▶ [Work instruction]
Exactly as written, transcribe the data from its opening line through the line containing "Запуск воркера очистки". Leave every picture out.

▶ [Supplied records]
%%
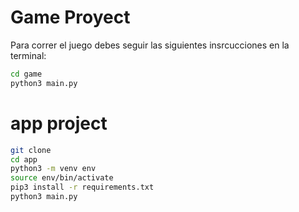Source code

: # Game Proyect 

Para correr el juego debes seguir las siguientes insrcucciones en la terminal:

```sh
cd game
python3 main.py
```

# app project
```sh
git clone
cd app
python3 -m venv env
source env/bin/activate
pip3 install -r requirements.txt
python3 main.py
```
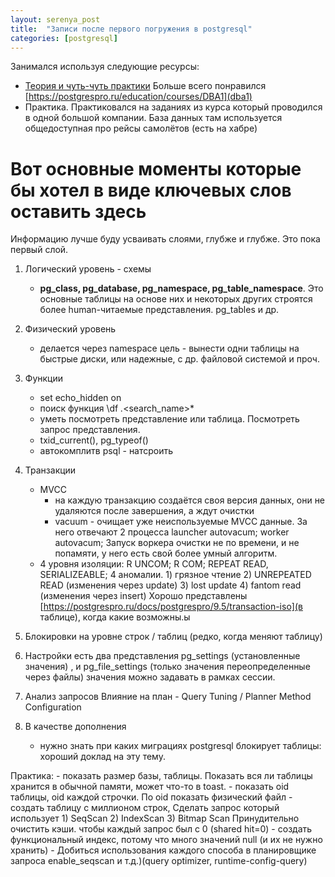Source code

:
 ```yaml
---
layout: serenya_post
title:  "Записи после первого погружения в postgresql"
categories: [postgresql]
---
```


Занимался используя следующие ресурсы: 
* [Теория и чуть-чуть практики](https://postgrespro.ru/education/courses) Больше всего понравился [https://postgrespro.ru/education/courses/DBA1](dba1)
* Практика. 
    Практиковался на заданиях из курса который проводился в одной большой компании. База данных там используется общедоступная про рейсы самолётов (есть на хабре)

# Вот основные моменты которые бы хотел в виде ключевых слов оставить здесь

Информацию лучше буду усваивать слоями, глубже и глубже. Это пока первый слой.

1. Логический уровень - схемы
	- **pg_class, pg_database, pg_namespace, pg_table_namespace**. 
	    Это основные таблицы на основе них и некоторых других строятся более human-читаемые представления. pg_tables и др.

1. Физический уровень 
    - делается через namespace цель - вынести одни таблицы на быстрые диски, или надежные, с др. файловой системой и проч.

1. Функции
	- set echo_hidden on
	- поиск функция \df *.*<search_name>*
	- уметь посмотреть представление или таблица. Посмотреть запрос представления.
	- txid_current(), pg_typeof()
	- автокомплитв psql - натсроить

1. Транзакции
	- MVCC 
	    - на каждую транзакцию создаётся своя версия данных, они не удаляются после завершения, а ждут очистки
		-  vacuum - очищает уже неиспользуемые MVCC данные. За него отвечают 2 процесса launcher autovacum; worker autovacum;
		   Запуск воркера очистки не по времени, и не попамяти, у него есть свой более умный алгоритм.
    - 4 уровня изоляции: R UNCOM; R COM; REPEAT READ, SERIALIZEABLE;
        4 аномалии. 1) грязное чтение 2) UNREPEATED READ (изменения через update) 3) lost update  4) fantom read (изменения через insert)
        Хорошо представлены [https://postgrespro.ru/docs/postgrespro/9.5/transaction-iso](в таблице), когда какие возможны.ы 

1. Блокировки
	на уровне строк / таблиц (редко, когда меняют таблицу)
	
1. Настройки
    есть два представления pg_settings (установленные значения) , и pg_file_settings (только значения переопределенные через файлы) 
    значения можно задавать в рамках сессии.
     
1. Анализ запросов
    Влияние на план
        - Query Tuning / Planner Method Configuration
	
1. В качестве дополнения 
    - нужно знать при каких миграциях postgresql блокирует таблицы: хороший доклад на эту тему.


Практика:
    - показать размер базы, таблицы. Показать вся ли таблицы хранится в обычной памяти, может что-то в toast.
    - показать oid таблицы, oid каждой строчки. По oid показать физический файл
    - создать таблицу с миллионом строк, Сделать запрос который использует 1) SeqScan 2) IndexScan 3) Bitmap Scan
        Принудительно очистить кэши. чтобы каждый запрос был с 0 (shared hit=0)
    - создать функциональный индекс, потому что много значений null (и их не нужно хранить)
    - Добиться использования каждого способа в планировщике запроса enable_seqscan и т.д.)(query optimizer, runtime-config-query)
%%
▶ [Answer box]
Source code

: # Game Proyect 

Para correr el juego debes seguir las siguientes insrcucciones en la terminal:

```sh
cd game
python3 main.py
```

# app project
```sh
git clone
cd app
python3 -m venv env
source env/bin/activate
pip3 install -r requirements.txt
python3 main.py
```
Source code

:
 ```yaml
---
layout: serenya_post
title:  "Записи после первого погружения в postgresql"
categories: [postgresql]
---
```


Занимался используя следующие ресурсы: 
* [Теория и чуть-чуть практики](https://postgrespro.ru/education/courses) Больше всего понравился [https://postgrespro.ru/education/courses/DBA1](dba1)
* Практика. 
    Практиковался на заданиях из курса который проводился в одной большой компании. База данных там используется общедоступная про рейсы самолётов (есть на хабре)

# Вот основные моменты которые бы хотел в виде ключевых слов оставить здесь

Информацию лучше буду усваивать слоями, глубже и глубже. Это пока первый слой.

1. Логический уровень - схемы
	- **pg_class, pg_database, pg_namespace, pg_table_namespace**. 
	    Это основные таблицы на основе них и некоторых других строятся более human-читаемые представления. pg_tables и др.

1. Физический уровень 
    - делается через namespace цель - вынести одни таблицы на быстрые диски, или надежные, с др. файловой системой и проч.

1. Функции
	- set echo_hidden on
	- поиск функция \df *.*<search_name>*
	- уметь посмотреть представление или таблица. Посмотреть запрос представления.
	- txid_current(), pg_typeof()
	- автокомплитв psql - натсроить

1. Транзакции
	- MVCC 
	    - на каждую транзакцию создаётся своя версия данных, они не удаляются после завершения, а ждут очистки
		-  vacuum - очищает уже неиспользуемые MVCC данные. За него отвечают 2 процесса launcher autovacum; worker autovacum;
		   Запуск воркера очистки не по времени, и не попамяти, у него есть свой более умный алгоритм.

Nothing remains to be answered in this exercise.